Uno de mis pasatiempos predilectos era visitar la tienda de cómics. No
siempre compraba algo antes de volver a casa, pero me entretenía el tiempo
suficiente como para no hacer nada peor, así que me sabía de memoria la
que quedaba más cerca de casa. Conocía cada estante, cada empleado, cada
oferta, cada precio… Se había convertido en uno de mis sitios favoritos.
Por eso me gustó que los demás vinieran conmigo. Especialmente Jenna,
que nunca había estado en una. Admito que esperaba un poco más de
emoción de su parte, pero me conformé con que se interesara por algún
cómic.
Sin embargo, estuvimos menos tiempo del habitual y, por si eso fuera
poco, de camino a casa se puso a llover. A Jenna no le quedó otra que subir
al piso con nosotros, y mi mirada se desvió varias veces mientras
cruzábamos el pasillo. Tenía el pelo y la ropa empapados y pegados a la
piel. Nunca la había visto de ese modo, y me llamaba la atención en todos
los sentidos.
Ya en mi habitación, me resultó más difícil disimular, así que abrí
rápidamente un cajón y me puse a buscar la ropa más pequeña que tenía. Cualquier cosa serviría para distraerme.
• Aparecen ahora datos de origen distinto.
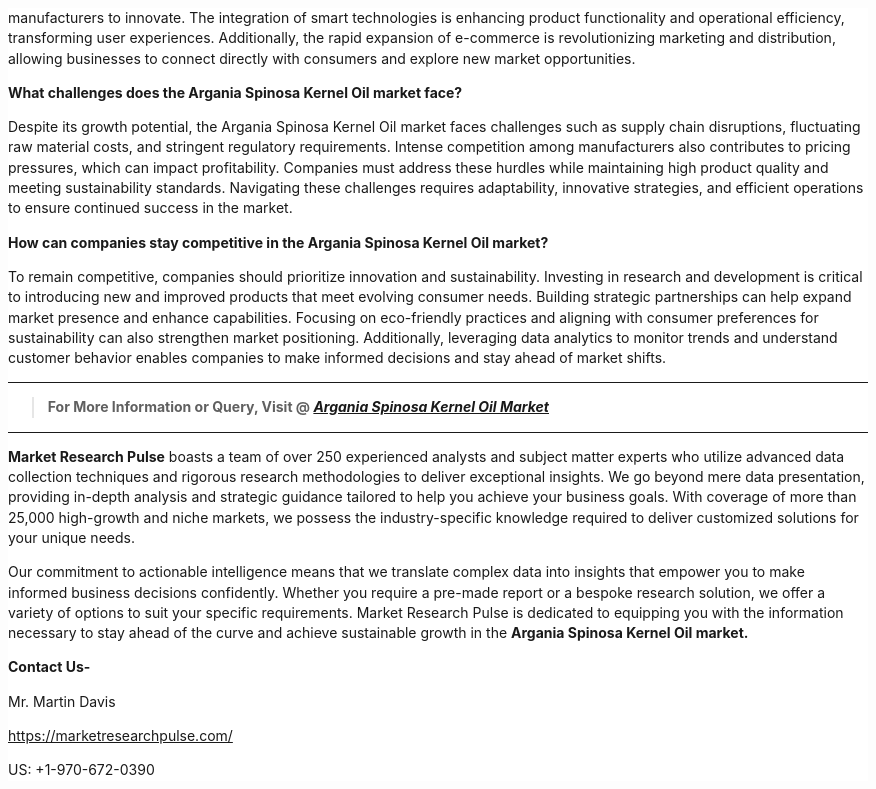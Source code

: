 manufacturers to innovate. The integration of smart technologies is enhancing product functionality and operational efficiency, transforming user experiences. Additionally, the rapid expansion of e-commerce is revolutionizing marketing and distribution, allowing businesses to connect directly with consumers and explore new market opportunities.</p><p><strong>What challenges does the Argania Spinosa Kernel Oil market face?</strong></p><p>Despite its growth potential, the Argania Spinosa Kernel Oil market faces challenges such as supply chain disruptions, fluctuating raw material costs, and stringent regulatory requirements. Intense competition among manufacturers also contributes to pricing pressures, which can impact profitability. Companies must address these hurdles while maintaining high product quality and meeting sustainability standards. Navigating these challenges requires adaptability, innovative strategies, and efficient operations to ensure continued success in the market.</p><p><strong>How can companies stay competitive in the Argania Spinosa Kernel Oil market?</strong></p><p>To remain competitive, companies should prioritize innovation and sustainability. Investing in research and development is critical to introducing new and improved products that meet evolving consumer needs. Building strategic partnerships can help expand market presence and enhance capabilities. Focusing on eco-friendly practices and aligning with consumer preferences for sustainability can also strengthen market positioning. Additionally, leveraging data analytics to monitor trends and understand customer behavior enables companies to make informed decisions and stay ahead of market shifts.</p><hr /><blockquote><p><strong>For More Information or Query, Visit @&nbsp;<em><a href="https://marketresearchpulse.com/report/106337/argania-spinosa-kernel-oil-market?utm_source=Linkedin&utm_medium=023">Argania Spinosa Kernel Oil Market</a></em></strong></p></blockquote><hr /><p><strong>Market Research Pulse</strong> boasts a team of over 250 experienced analysts and subject matter experts who utilize advanced data collection techniques and rigorous research methodologies to deliver exceptional insights. We go beyond mere data presentation, providing in-depth analysis and strategic guidance tailored to help you achieve your business goals. With coverage of more than 25,000 high-growth and niche markets, we possess the industry-specific knowledge required to deliver customized solutions for your unique needs.</p><p>Our commitment to actionable intelligence means that we translate complex data into insights that empower you to make informed business decisions confidently. Whether you require a pre-made report or a bespoke research solution, we offer a variety of options to suit your specific requirements. Market Research Pulse is dedicated to equipping you with the information necessary to stay ahead of the curve and achieve sustainable growth in the <strong>Argania Spinosa Kernel Oil market.</strong></p><p><strong>Contact Us-</strong></p><p>Mr. Martin Davis</p><p>https://marketresearchpulse.com/</p><p>US: +1-970-672-0390</p>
—Seguro que mi madre está convulsionando ahora mismo en casa —
murmuró Jenna, frotándose los brazos.
La miré con curiosidad.
—Siempre hablas de tu familia como si tu madre fuera histriónica.
Su risa suave hizo que se le sacudiera el cuerpo, y cerré los ojos un
momento. Luego me volví para concentrarme en la cómoda como si mi vida
dependiera de ello.
Tú puedes, colega. La mente, fría.
—No lo es —aseguró ella—. Bueno, al menos, no está confirmado. Pero
se preocupa mucho. Muchísimo. Demasiado.
—¿Y eso es malo? —Aproveché la pausa para enseñarle las dos
sudaderas que había estado buscando—. Elige la que quieras. Son las más
pequeñas que tengo.
Y necesitaba que se pusiera algo. Urgentemente. Pues en ese momento
solo llevaba una camiseta interior de tirantes. Nunca la había visto con tan
poca ropa, y no estaba muy seguro de cómo me sentía al respecto.
A ver, sí, me ponía cachondo. ¿Eso me convertía en mala persona? Pero
¿cómo no iba a ponerme un poquito? Era una chica atractiva, me lo pasaba
genial con ella y cuanto más hablábamos mejor me caía. Resistiría la
tentación, pero no estaba hecho de piedra, ¡claro que me atraía!
Cuando se agachó para observar las sudaderas, me quedé mirando la
pequeña curva de su abdomen, sus pechos y esa cintura marcada por la
prenda mojada. Vale, sí. Un poco cachondo sí que me ponía, eso no podía
negarlo.
Sin embargo, lo que en realidad me preocupaba era que no se trataba del
mismo tipo de atracción al que estaba acostumbrado.
Normalmente, cuando alguien me gustaba, no me lo pensaba tanto antes
de expresarlo. Sin embargo, con ella era distinto. Para empezar, Naya me
cortaría los huevos en cuanto insinuara un mínimo movimiento. Además, aunque me apetecía… ¿por qué sentía que no era lo correcto? Si llegara a
hacerlo, la culpabilidad se apoderaría de mí. Estaba segurísimo. Y mi
reticencia se debía, sobre todo, a que no creía que Jenna se mereciera
aquello.
Eso me hizo pensar en todas las personas con las que había actuado sin
cuidado.En su momento, no le di muchas vueltas. Era un modo de pasar el
tiempo, de acostarme con alguien sin el peso del compromiso. Sin embargo,
por primera vez, me pregunté si me había portado mal con todas ellas, si
siempre me había quejado de que la gente me utilizara mientras que yo
había acabado utilizando a todo el mundo.
En fin, reflexiones al margen… no podía poner un dedo encima de Jenna.
Tocaba mirar, babear y aguantarse.
Así me gusta.
Quizá debería echar un polvo. Seguro que eso me calmaría. Todavía tenía
el número de esa chica del bar. Aunque, pensándolo bien…, ¿no era aquello
lo que intentaba evitar con Jenna?, ¿aprovecharme de ella?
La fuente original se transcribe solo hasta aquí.